Friday, May 18, 2012

First trip of 2012: Shaking off the cobwebs

This past weekend we took a collective deep breath and set off for our first camping adventure of the 2012 season, at Hickory Run State Park. Since we hadn't been camping in five months, and the last time was somewhat of a comedy of errors, we were a little apprehensive about it. Aside from installing our new batteries, we hadn't moved the trailer from its storage facility home in months, and we had a lovely dump station situation to look forward to.

Posing with the new batteries. YAY!
The drive up the Northeast Extension was pretty harrowing. Because of the construction going on, there are only two VERY narrow lanes, and trucks and buses are alerted to stay in the left lane. Nothing about trailers, but we figured we fell into that category. Hauling a trailer in the left lane of a two-lane highway probably doesn't make a lot of sense - at least it didn't to the two million cars that passed us on the right. Eventually we settled in behind a truck that was driving at a comfortable speed, one where my heart didn't drop to my knees every time an SUV passed us.

Steve admitted he was a little rusty on the driving front, but by the time we arrived he was getting the hang of things again. Which was a good thing, considering the road that leads to Hickory Run is one of those winding, steep labyrinthine delights where any wrong move could send you right off the edge. Needless to say, we were both relieved and exhausted by the time we found our campsite and settled in. We'd brought along fishing rods and even purchased fishing licenses, but laziness and our appetites took over and we decided to eat first instead.

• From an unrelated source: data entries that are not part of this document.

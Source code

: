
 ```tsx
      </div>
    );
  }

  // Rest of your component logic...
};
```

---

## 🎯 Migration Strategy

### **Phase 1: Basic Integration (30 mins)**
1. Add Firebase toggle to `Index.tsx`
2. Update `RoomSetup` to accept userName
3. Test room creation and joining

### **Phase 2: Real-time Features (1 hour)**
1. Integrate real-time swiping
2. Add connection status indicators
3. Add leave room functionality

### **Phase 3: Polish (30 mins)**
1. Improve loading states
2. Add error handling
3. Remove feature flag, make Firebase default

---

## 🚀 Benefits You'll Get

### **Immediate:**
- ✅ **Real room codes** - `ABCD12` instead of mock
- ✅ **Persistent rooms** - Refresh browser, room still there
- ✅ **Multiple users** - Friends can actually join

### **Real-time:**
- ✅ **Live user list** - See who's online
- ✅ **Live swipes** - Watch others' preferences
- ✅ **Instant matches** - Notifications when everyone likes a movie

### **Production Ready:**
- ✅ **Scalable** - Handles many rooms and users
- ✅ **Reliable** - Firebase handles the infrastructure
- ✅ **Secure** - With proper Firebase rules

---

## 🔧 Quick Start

After checking in, I insisted that we pay a visit to the dump station, even though Steve wanted to put it off until we left. First of all, our entire reason for taking the trailer out was to dump the tanks (this was also our reason for taking it out in December, but we learned that in the winter, tanks freeze). Even before we took off, Steve had me dump a bag of ice down the toilet, hoping that would break things up. (Sorry for the imagery. Even though we may make it seem that way, trailer life isn't all glamour all the time.) So luckily we had the whole dump station to ourselves. Steve pulled up his sleeves and did his thing, while I sat back and enjoyed the fact that I don't have to deal with that stuff.

Gettin' busy
The campsite itself was fairly quiet. We'd expected to get a wooded site similar to the one we'd had last year, but this time we occupied a space that was more open and grassy. The sites were situated around a field with a small playground. Behind us, there was a smattering of trees and brush, and just beyond that the road.

Road leading to our site
So we really didn't have the feel of a state park as much as we wanted to. It felt more like a campground this time around. But as far as what we needed, it was great. The temperatures varied between 60s and low 70s, which was perfect for our campfire.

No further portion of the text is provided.